Bug #9552 User variables does not work with aggregate functions
Submitted: 1 Apr 2005 7:28 Modified: 14 Apr 2005 16:49
Reporter: Mattias Jiderhamn Email Updates:
Status: Not a Bug Impact on me:
None 
Category:MySQL Server: Documentation Severity:S3 (Non-critical)
Version:4.0.21, 4.1.8 OS:Windows (XP, RedHat)
Assigned to: Paul DuBois CPU Architecture:Any

[1 Apr 2005 7:28] Mattias Jiderhamn
Description:
When assigning user variables with the value of an aggregate function, the variable is not set until after the query has finished.

How to repeat:
CREATE TABLE foo (
  id INT,
  value INT
);

INSERT INTO foo (id, value) VALUES (1, 10);
INSERT INTO foo (id, value) VALUES (1, 20);
INSERT INTO foo (id, value) VALUES (2, 100);
INSERT INTO foo (id, value) VALUES (2, 200);

SELECT @id_var:=id, @value_var:=SUM(value), @id_var, @value_var
FROM foo
GROUP BY id;

Expected result:

+-------------+------------------------+---------+------------+
| @id_var:=id | @value_var:=SUM(value) | @id_var | @value_var |
+-------------+------------------------+---------+------------+
|           1 |                     30 |       1 |         30 |
|           2 |                    300 |       2 |        300 |
+-------------+------------------------+---------+------------+

Actual result:

+-------------+------------------------+---------+------------+
| @id_var:=id | @value_var:=SUM(value) | @id_var | @value_var |
+-------------+------------------------+---------+------------+
|           1 |                     30 | 1       | NULL       |
|           2 |                    300 | 2       | NULL       |
+-------------+------------------------+---------+------------+

If run again, the result is:

+-------------+------------------------+---------+------------+
| @id_var:=id | @value_var:=SUM(value) | @id_var | @value_var |
+-------------+------------------------+---------+------------+
|           1 |                     30 |       1 |        300 |
|           2 |                    300 |       2 |        300 |
+-------------+------------------------+---------+------------+

Suggested fix:
Make user variables work with aggregate functions just as with normal columns, so they can be used in per result record calculations (i.e. @value_var * 3 AS triple_value)
[1 Apr 2005 7:56] Mattias Jiderhamn
There are also problems using aggregate functions together with non aggregate user variables.
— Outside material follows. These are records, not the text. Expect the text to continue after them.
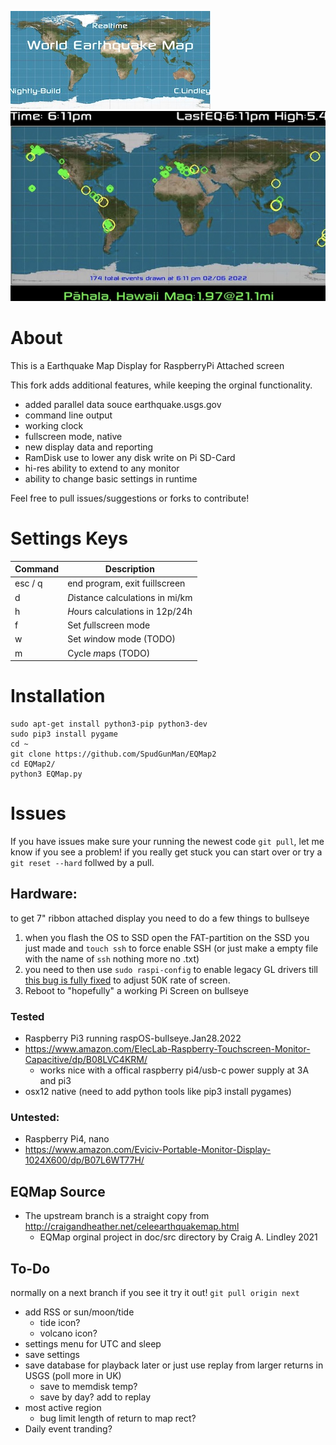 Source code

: ![EarthQuakeMap](/maps/logo.jpg)  ![EarthQuakeMapDisplay](/maps/display.jpg)

# About
This is a Earthquake Map Display for RaspberryPi Attached screen

This fork adds additional features, while keeping the orginal functionality.
- added parallel data souce earthquake.usgs.gov
- command line output
- working clock
- fullscreen mode, native
- new display data and reporting
- RamDisk use to lower any disk write on Pi SD-Card
- hi-res ability to extend to any monitor
- ability to change basic settings in runtime

Feel free to pull issues/suggestions or forks to contribute!

# Settings Keys

| Command | Description |
| --- | --- |
| esc / q | end program, exit fuillscreen |
| d | *D*istance calculations in mi/km |
| h | *H*ours calculations in 12p/24h |
| f | Set *f*ullscreen mode |
| w | Set *w*indow mode (TODO) |
| m | Cycle *m*aps (TODO) |

# Installation
```shell
sudo apt-get install python3-pip python3-dev
sudo pip3 install pygame
cd ~
git clone https://github.com/SpudGunMan/EQMap2
cd EQMap2/
python3 EQMap.py
```

# Issues
If you have issues make sure your running the newest code `git pull`, let me know if you see a problem!
if you really get stuck you can start over or try a `git reset --hard` follwed by a pull.

## Hardware:
to get 7" ribbon attached display you need to do a few things to bullseye
1. when you flash the OS to SSD open the FAT-partition on the SSD you just made and `touch ssh` to force enable SSH (or just make a empty file with the name of `ssh` nothing more no .txt)
1. you need to then use `sudo raspi-config` to enable legacy GL drivers till [this bug is fully fixed](https://github.com/raspberrypi/linux/issues/4686) to adjust 50K rate of screen.
1. Reboot to "hopefully" a working Pi Screen on bullseye


### Tested
* Raspberry Pi3 running raspOS-bullseye.Jan28.2022
* https://www.amazon.com/ElecLab-Raspberry-Touchscreen-Monitor-Capacitive/dp/B08LVC4KRM/
  * works nice with a offical raspberry pi4/usb-c power supply at 3A and pi3
* osx12 native (need to add python tools like pip3 install pygames)

### Untested:
* Raspberry Pi4, nano
* https://www.amazon.com/Eviciv-Portable-Monitor-Display-1024X600/dp/B07L6WT77H/

## EQMap Source 
* The upstream branch is a straight copy from http://craigandheather.net/celeearthquakemap.html
  * EQMap orginal project in doc/src directory by Craig A. Lindley 2021

## To-Do
normally on a next branch if you see it try it out! `git pull origin next`
- add RSS or sun/moon/tide
  - tide icon?
  - volcano icon?
- settings menu for UTC and sleep
- save settings
- save database for playback later or just use replay from larger returns in USGS (poll more in UK)
  - save to memdisk temp?
  - save by day? add to replay
- most active region
  - bug limit length of return to map rect?
- Daily event tranding?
Example, using given table and values:

SELECT @id_var:=id, @id_var * SUM(value) AS stupid_sum
FROM foo
GROUP BY id;

Expected result

+-------------+------------+
| @id_var:=id | stupid_sum |
+-------------+------------+
|           1 |         30 |
|           2 |        600 |
+-------------+------------+

Actual result

+-------------+------------+
| @id_var:=id | stupid_sum |
+-------------+------------+
|           1 |       NULL |
|           2 |        300 |
+-------------+------------+

If run again, the result is:

+-------------+------------+
| @id_var:=id | stupid_sum |
+-------------+------------+
|           1 |         60 |
|           2 |        300 |
+-------------+------------+

So in this case it uses the correct aggregate value, but the user variable value from the previous record.
[5 Apr 2005 4:50] MySQL Verification Team
According with the Manual:  http://dev.mysql.com/doc/mysql/en/variables.html

´´´´´´

If you refer to a variable that has not been initialized, its value is NULL.

<cut>

Note: In a SELECT statement, each expression is evaluated only when sent to the client. This means that in a HAVING, GROUP BY, or ORDER BY clause, you cannot refer to an expression that involves variables that are set in the SELECT list. For example, the following statement does not work as expected:

mysql> SELECT (@aa:=id) AS a, (@aa+3) AS b FROM tbl_name HAVING b=5;

The reference to b in the HAVING clause refers to an alias for an expression in the SELECT list that uses @aa. This does not work as expected: @aa does not contain the value of the current row, but the value of id from the previous selected row.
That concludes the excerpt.